■ What to produce: The answer must be every line of the records below that contains the word "Description".

[Dataset records]

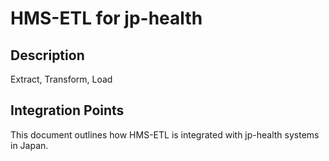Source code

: # HMS-ETL for jp-health

## Description

Extract, Transform, Load

## Integration Points

This document outlines how HMS-ETL is integrated with jp-health systems in Japan.
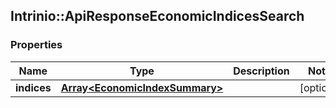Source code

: ## Intrinio::ApiResponseEconomicIndicesSearch

### Properties
Name | Type | Description | Notes
------------ | ------------- | ------------- | -------------
**indices** | [**Array&lt;EconomicIndexSummary&gt;**](EconomicIndexSummary.md) |  | [optional] 


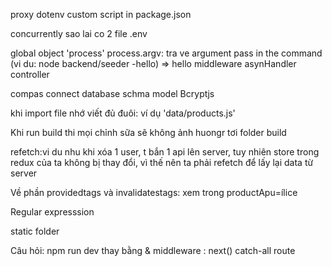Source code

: <!--  -->

proxy
dotenv
custom script in package.json

<!-- backend -->

concurrently
sao lai co 2 file .env

global object 'process'
process.argv: tra ve argument pass in the command (vi du: node backend/seeder -hello) => hello
middleware asynHandler
controller

<!-- mongo -->

compas
connect database
schma
model
Bcryptjs

<!-- lỗi hay gặp -->

khi import file nhớ viết đủ đuôi: ví dụ 'data/products.js'

Khi run build thi mọi chỉnh sữa sẽ không ảnh huongr tơi folder build

<!-- Kiến thức hay: -->

refetch:vi du nhu khi xóa 1 user, t bắn 1 api lên server, tuy nhiên store trong redux của ta không bị thay đổi, vì thế nên ta phải refetch để lấy lại data từ server

Về phần providedtags và invalidatestags: xem trong productApu=ílice

Regular expresssion

static folder

Câu hỏi: npm run dev thay bằng &
middleware : next()
catch-all route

■ Solution to this problem:
## Description
Name | Type | Description | Notes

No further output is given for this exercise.